Play Therapy Blog 5
In an effort to be relieved of prolonged free-floating anxiety, I began seeking holistic nourishment. Starting with classical Pilates, I added breathing exercises, visualization, guided meditation and even cranial sacral massage. Although each modality was rewarding and at times even healing, this exercise proved to be expensive, time consuming, and after awhile, not altogether satisfying.
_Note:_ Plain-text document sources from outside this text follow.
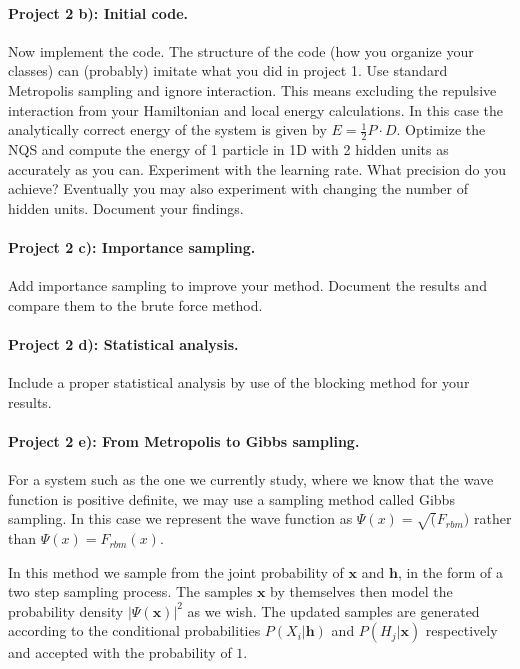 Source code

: \documentclass[%
oneside,                 %
final,                   %
10pt]{article}
\begin{document}
\paragraph{Project 2 b): Initial code.}
Now implement the code. The structure of the code (how you organize
your classes) can (probably) imitate what you did in project 1.  Use
standard Metropolis sampling and ignore interaction. This means
excluding the repulsive interaction from your Hamiltonian and local
energy calculations. In this case the analytically correct energy of
the system is given by $E=\frac{1}{2}P\cdot D$.  Optimize the NQS and
compute the energy of 1 particle in 1D with 2 hidden units as
accurately as you can. Experiment with the learning rate. What
precision do you achieve?  Eventually you may also experiment with
changing the number of hidden units. Document your findings.

\paragraph{Project 2 c): Importance sampling.}
Add importance sampling to improve your method. Document the results and compare them to the brute force method.

\paragraph{Project 2 d): Statistical analysis.}
Include a proper statistical analysis by use of the blocking method for your results.

\paragraph{Project 2 e): From Metropolis to Gibbs sampling.}
For a system such as the one we currently study, where we know that
the wave function is positive definite, we may use a sampling method
called Gibbs sampling. In this case we represent the wave function as
$\Psi(x) = \sqrt(F_{rbm})$ rather than $\Psi(x) = F_{rbm}(x)$.

In this method we sample from the joint probability of $\mathbf{x}$ and
$\mathbf{h}$, in the form of a two step sampling process. The samples $\mathbf{x}$
by themselves then model the probability density $|\Psi(\mathbf{x})|^2$ as we
wish.  The updated samples are generated according to the conditional
probabilities $P(X_i|\mathbf{h})$ and $P(H_j|\mathbf{x})$ respectively and accepted
with the probability of $1$.
\end{document}
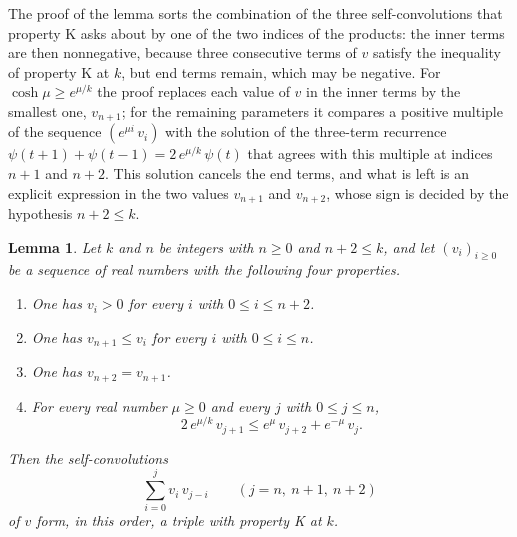 \documentclass{amsart}
\newtheorem{lemma}[theorem]{Lemma}
\theoremstyle{definition}
\theoremstyle{remark}
\numberwithin{equation}{section}
\begin{document}
The proof of the lemma sorts the combination of the three
self-convolutions that property K asks about by one of the two indices of
the products: the inner terms are then nonnegative,
because three consecutive terms of $v$ satisfy the inequality of property
K at $k$, but end terms remain, which may be negative. For
$\cosh\mu\ge e^{\mu/k}$ the proof replaces each value of $v$ in the inner
terms by the smallest one, $v_{n+1}$; for the remaining parameters it
compares a positive
multiple of the sequence $(e^{\mu i}\,v_i)$ with the solution of the
three-term recurrence $\psi(t+1)+\psi(t-1)=2\,e^{\mu/k}\,\psi(t)$ that
agrees with this multiple at indices $n+1$ and $n+2$. This solution
cancels the end terms,
and what is left is an explicit expression in the two values $v_{n+1}$ and
$v_{n+2}$, whose sign is decided by the hypothesis $n+2\le k$.

\begin{lemma}\label{lem:convolutionk}
Let $k$ and $n$ be integers with $n\ge0$ and $n+2\le k$, and let
$(v_i)_{i\ge0}$ be a sequence of real numbers with the following four
properties.
\begin{enumerate}
\item One has $v_i>0$ for every $i$ with $0\le i\le n+2$.
\item One has $v_{n+1}\le v_i$ for every $i$ with $0\le i\le n$.
\item One has $v_{n+2}=v_{n+1}$.
\item For every real number $\mu\ge0$ and every $j$ with $0\le j\le n$,
\[
2\,e^{\mu/k}\,v_{j+1}\le e^{\mu}\,v_{j+2}+e^{-\mu}\,v_j .
\]
\end{enumerate}
Then the self-convolutions
\[
\sum_{i=0}^{j}v_i\,v_{j-i}\qquad(j=n,\ n+1,\ n+2)
\]
of $v$ form, in this order, a triple with property K at $k$.
\end{lemma}
\end{document}
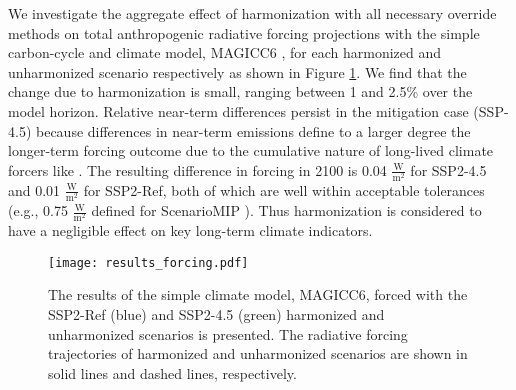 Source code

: We investigate the aggregate effect of harmonization with all necessary override
methods on total anthropogenic radiative forcing projections with the simple
carbon-cycle and climate model, MAGICC6 \cite{meinshausen2011emulating,
  meinshausen2011rcp}, for each harmonized and unharmonized scenario
respectively as shown in Figure \ref{fig:forcing}. We find that the change due
to harmonization is small, ranging between 1 and 2.5\% over the model
horizon. Relative near-term differences persist in the mitigation case (SSP-4.5)
because differences in near-term emissions define to a larger degree the
longer-term forcing outcome due to the cumulative nature of long-lived climate
forcers like \cotwo.  The resulting difference in forcing in 2100 is 0.04
$\frac{\text{W}}{\text{m}^2}$ for SSP2-4.5 and 0.01
$\frac{\text{W}}{\text{m}^2}$ for SSP2-Ref, both of which are well within
acceptable tolerances (e.g., 0.75 $\frac{\text{W}}{\text{m}^2}$ defined for
ScenarioMIP \cite{oneill_scenario_2016}). Thus harmonization is considered to
have a negligible effect on key long-term climate indicators.

\begin{figure}
  \begin{center}
    \texttt{[image: results\_forcing.pdf]}
    \caption[]{
      \label{fig:forcing}
      The results of the simple climate model, MAGICC6, forced with the SSP2-Ref
      (blue) and SSP2-4.5 (green) harmonized and unharmonized scenarios is
      presented. The radiative forcing trajectories of harmonized and
      unharmonized scenarios are shown in solid lines and dashed lines,
      respectively.  }
  \end{center}
\end{figure}
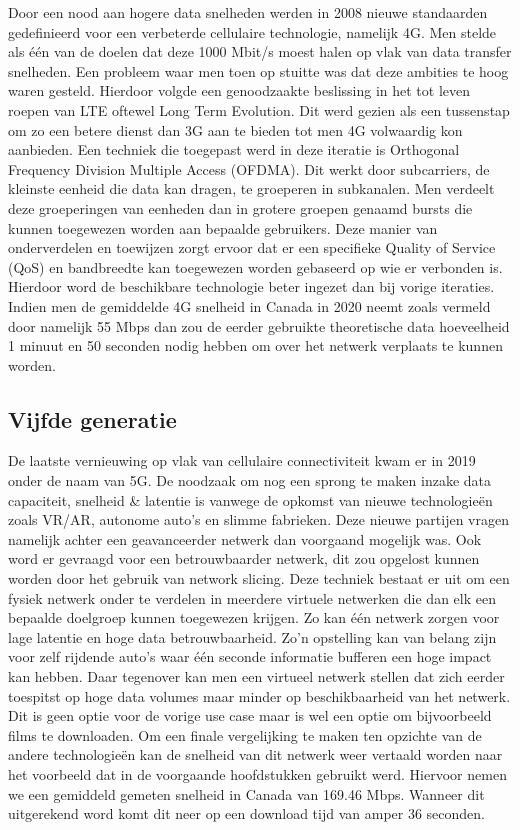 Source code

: Door een nood aan hogere data snelheden werden in 2008 nieuwe standaarden gedefinieerd voor een verbeterde cellulaire technologie, namelijk 4G. Men stelde als één van de doelen dat deze 1000 Mbit/s moest halen op vlak van data transfer snelheden. Een probleem waar men toen op stuitte was dat deze ambities te hoog waren gesteld. Hierdoor volgde een genoodzaakte beslissing in het tot leven roepen van LTE oftewel Long Term Evolution. Dit werd gezien als een tussenstap om zo een betere dienst dan 3G aan te bieden tot men 4G volwaardig kon aanbieden. \autocite{Nicholls2022} Een techniek die toegepast werd in deze iteratie is Orthogonal Frequency Division Multiple Access (OFDMA). Dit werkt door subcarriers, de kleinste eenheid die data kan dragen,  te groeperen in subkanalen. Men verdeelt deze groeperingen van eenheden dan in grotere groepen genaamd bursts die kunnen toegewezen worden aan bepaalde gebruikers. Deze manier van onderverdelen en toewijzen zorgt ervoor dat er een specifieke Quality of Service (QoS) en bandbreedte kan toegewezen worden gebaseerd op wie er verbonden is. Hierdoor word de beschikbare technologie beter ingezet dan bij vorige iteraties. \autocite{Friedmann2007} Indien men de gemiddelde 4G snelheid in Canada in 2020 neemt zoals vermeld door \textcite{Galazzo2020} namelijk 55 Mbps dan zou de eerder gebruikte theoretische data hoeveelheid 1 minuut en 50 seconden nodig hebben om over het netwerk verplaats te kunnen worden. \autocite{Wooding2024}

\subsection{Vijfde generatie}

De laatste vernieuwing op vlak van cellulaire connectiviteit kwam er in 2019 onder de naam van 5G. De noodzaak om nog een sprong te maken inzake data capaciteit, snelheid \& latentie is vanwege de opkomst van nieuwe technologieën zoals VR/AR, autonome auto's en slimme fabrieken. Deze nieuwe partijen vragen namelijk achter een geavanceerder netwerk dan voorgaand mogelijk was. Ook word er gevraagd voor een betrouwbaarder netwerk, dit zou opgelost kunnen worden door het gebruik van network slicing. Deze techniek bestaat er uit om een fysiek netwerk onder te verdelen in meerdere virtuele netwerken die dan elk een bepaalde doelgroep kunnen toegewezen krijgen. Zo kan één netwerk zorgen voor lage latentie en hoge data betrouwbaarheid. Zo'n opstelling kan van belang zijn voor zelf rijdende auto's waar één seconde informatie bufferen een hoge impact kan hebben. Daar tegenover kan men een virtueel netwerk stellen dat zich eerder toespitst op hoge data volumes maar minder op beschikbaarheid van het netwerk. Dit is geen optie voor de vorige use case maar is wel een optie om bijvoorbeeld films te downloaden. \autocite{Flinders2024} Om een finale vergelijking te maken ten opzichte van de andere technologieën kan de snelheid van dit netwerk weer vertaald worden naar het voorbeeld dat in de voorgaande hoofdstukken gebruikt werd. Hiervoor nemen we een gemiddeld gemeten snelheid in Canada van 169.46 Mbps. \autocite{Galazzo2020} Wanneer dit uitgerekend word komt dit neer op een download tijd van amper 36 seconden. \autocite{Wooding2024}

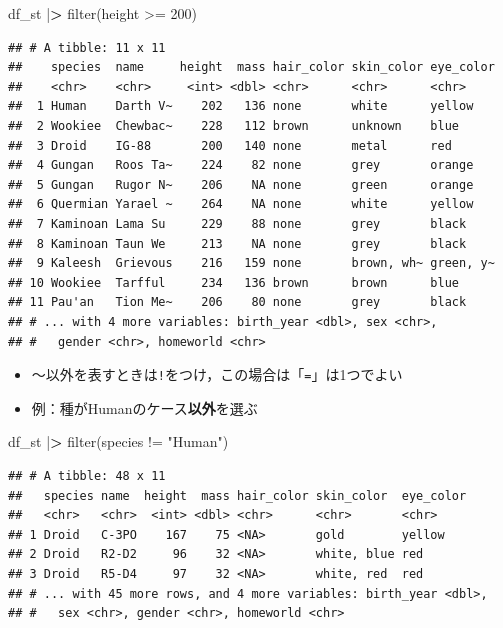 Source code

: \documentclass[
  xelatex,ja=standard, b5paper]{bxjsbook}
\newenvironment{Shaded}{\begin{snugshade}}{\end{snugshade}}
\newcommand{\DecValTok}[1]{\textcolor[rgb]{0.00,0.00,0.81}{#1}}
\newcommand{\ErrorTok}[1]{\textcolor[rgb]{0.64,0.00,0.00}{\textbf{#1}}}
\newcommand{\FunctionTok}[1]{\textcolor[rgb]{0.00,0.00,0.00}{#1}}
\newcommand{\NormalTok}[1]{#1}
\newcommand{\SpecialCharTok}[1]{\textcolor[rgb]{0.00,0.00,0.00}{#1}}
\newcommand{\StringTok}[1]{\textcolor[rgb]{0.31,0.60,0.02}{#1}}
\providecommand{\tightlist}{%
  \setlength{\itemsep}{0pt}\setlength{\parskip}{0pt}}
\begin{document}
\begin{Shaded}
\begin{Highlighting}[]
\NormalTok{df\_st }\SpecialCharTok{|}\ErrorTok{\textgreater{}} 
  \FunctionTok{filter}\NormalTok{(height }\SpecialCharTok{\textgreater{}=} \DecValTok{200}\NormalTok{)}
\end{Highlighting}
\end{Shaded}

\begin{verbatim}
## # A tibble: 11 x 11
##    species  name     height  mass hair_color skin_color eye_color
##    <chr>    <chr>     <int> <dbl> <chr>      <chr>      <chr>    
##  1 Human    Darth V~    202   136 none       white      yellow   
##  2 Wookiee  Chewbac~    228   112 brown      unknown    blue     
##  3 Droid    IG-88       200   140 none       metal      red      
##  4 Gungan   Roos Ta~    224    82 none       grey       orange   
##  5 Gungan   Rugor N~    206    NA none       green      orange   
##  6 Quermian Yarael ~    264    NA none       white      yellow   
##  7 Kaminoan Lama Su     229    88 none       grey       black    
##  8 Kaminoan Taun We     213    NA none       grey       black    
##  9 Kaleesh  Grievous    216   159 none       brown, wh~ green, y~
## 10 Wookiee  Tarfful     234   136 brown      brown      blue     
## 11 Pau'an   Tion Me~    206    80 none       grey       black    
## # ... with 4 more variables: birth_year <dbl>, sex <chr>,
## #   gender <chr>, homeworld <chr>
\end{verbatim}

\begin{itemize}
\tightlist
\item
  ～以外を表すときは\texttt{!}をつけ，この場合は「\texttt{=}」は1つでよい
\item
  例：種がHumanのケース\textbf{以外}を選ぶ
\end{itemize}

\begin{Shaded}
\begin{Highlighting}[]
\NormalTok{df\_st }\SpecialCharTok{|}\ErrorTok{\textgreater{}} 
  \FunctionTok{filter}\NormalTok{(species }\SpecialCharTok{!=} \StringTok{"Human"}\NormalTok{)}
\end{Highlighting}
\end{Shaded}

\begin{verbatim}
## # A tibble: 48 x 11
##   species name  height  mass hair_color skin_color  eye_color
##   <chr>   <chr>  <int> <dbl> <chr>      <chr>       <chr>    
## 1 Droid   C-3PO    167    75 <NA>       gold        yellow   
## 2 Droid   R2-D2     96    32 <NA>       white, blue red      
## 3 Droid   R5-D4     97    32 <NA>       white, red  red      
## # ... with 45 more rows, and 4 more variables: birth_year <dbl>,
## #   sex <chr>, gender <chr>, homeworld <chr>
\end{verbatim}
\end{document}
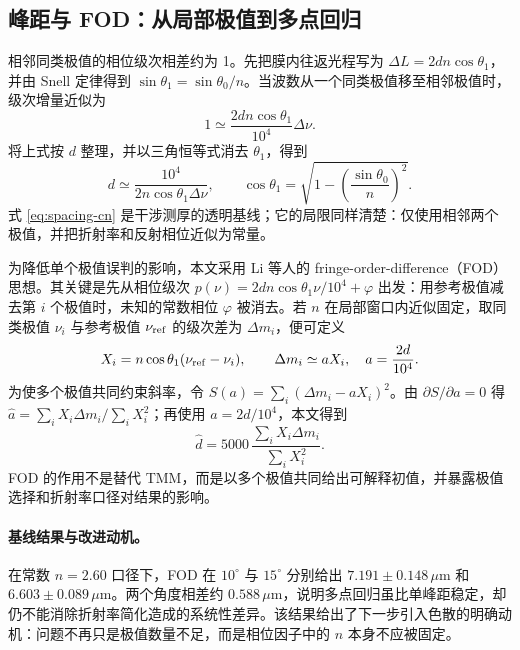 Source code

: \documentclass[10pt,a4paper]{ctexart}
\newcommand{\um}{\ensuremath{\mu\mathrm{m}}}
\begin{document}
\subsection{峰距与 FOD：从局部极值到多点回归}
相邻同类极值的相位级次相差约为 1。先把膜内往返光程写为 $\Delta L=2dn\cos\theta_1$，并由 Snell 定律得到 $\sin\theta_1=\sin\theta_0/n$。当波数从一个同类极值移至相邻极值时，级次增量近似为
\begin{equation}
1\simeq \frac{2dn\cos\theta_1}{10^4}\Delta\nu.
\end{equation}
将上式按 $d$ 整理，并以三角恒等式消去 $\theta_1$，得到
\begin{equation}
d\simeq\frac{10^4}{2n\cos\theta_1\Delta\nu},\qquad
\cos\theta_1=\sqrt{1-\left(\frac{\sin\theta_0}{n}\right)^2}.
\label{eq:spacing-cn}
\end{equation}
式 \eqref{eq:spacing-cn} 是干涉测厚的透明基线；它的局限同样清楚：仅使用相邻两个极值，并把折射率和反射相位近似为常量。

为降低单个极值误判的影响，本文采用 Li 等人的 fringe-order-difference（FOD）思想\cite{Li2010}。其关键是先从相位级次 $p(\nu)=2dn\cos\theta_1\nu/10^4+\varphi$ 出发：用参考极值减去第 $i$ 个极值时，未知的常数相位 $\varphi$ 被消去。若 $n$ 在局部窗口内近似固定，取同类极值 $\nu_i$ 与参考极值 $\nu_{\rm ref}$ 的级次差为 $\Delta m_i$，便可定义
\begin{equation}
X_i=n\cos\theta_1(\nu_{\rm ref}-\nu_i),\qquad
\Delta m_i\simeq aX_i,\quad a=\frac{2d}{10^4}.
\end{equation}
为使多个极值共同约束斜率，令 $S(a)=\sum_i(\Delta m_i-aX_i)^2$。由 $\partial S/\partial a=0$ 得 $\hat a=\sum_iX_i\Delta m_i/\sum_iX_i^2$；再使用 $a=2d/10^4$，本文得到
\begin{equation}
\hat d=5000\,\frac{\sum_iX_i\Delta m_i}{\sum_iX_i^2}.
\label{eq:fod-cn}
\end{equation}
FOD 的作用不是替代 TMM，而是以多个极值共同给出可解释初值，并暴露极值选择和折射率口径对结果的影响。

\paragraph{基线结果与改进动机。}
在常数 $n=2.60$ 口径下，FOD 在 $10^\circ$ 与 $15^\circ$ 分别给出 $7.191\pm0.148\,\um$ 和 $6.603\pm0.089\,\um$。两个角度相差约 $0.588\,\um$，说明多点回归虽比单峰距稳定，却仍不能消除折射率简化造成的系统性差异。该结果给出了下一步引入色散的明确动机：问题不再只是极值数量不足，而是相位因子中的 $n$ 本身不应被固定。
\end{document}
Then the grandchildren came. Wanting to spend every waking moment with three delightful boys, I put on hold all therapies and entered their world completely. There was nothing they weren’t interested in and as I either participated or simply watched them cast their fishing rods, catch crabs, drive golf balls, learn to sail, I became lost in the moment, totally immersed (as were they) in each endeavor. To top it off, the seven year old (during down times!) introduced me to the art of bird watching! He dragged a long lost bird feeder out of the shed, filled the bird bath with water and had me join him on the window seat as he explained which species were coming and going.
As one day led into another, I noticed my back loosening up, depressing thoughts vacating my head, a new kick in my step, and my restless sleep patterns all but disappear. “We spend the first half of our life learning to be an adult,” Pablo Picasso said, “and the second half learning to be a child.” Had I all but forgotten all those conversations with my mentor, Joan Erikson, a child herself at the age of 92, as she talked about the importance of play? “The point is,” she would insist, “get out of your head and into your body. Don’t you know dear that when you are being curious and playful there is little opportunity to fail?”
In the end, it wasn’t formal therapy that would necessarily be the answer to my issues. Rather it was indulging in child’s play…being in the moment…a willingness to discover something new, delighting in serendipity, saying yes to the ordinary as well as the extraordinary.
“And a child shall lead them,” it says in the Bible, and so, once again they are doing for me…these grandsons who came east only for play have left me full of new wisdom and gratitude.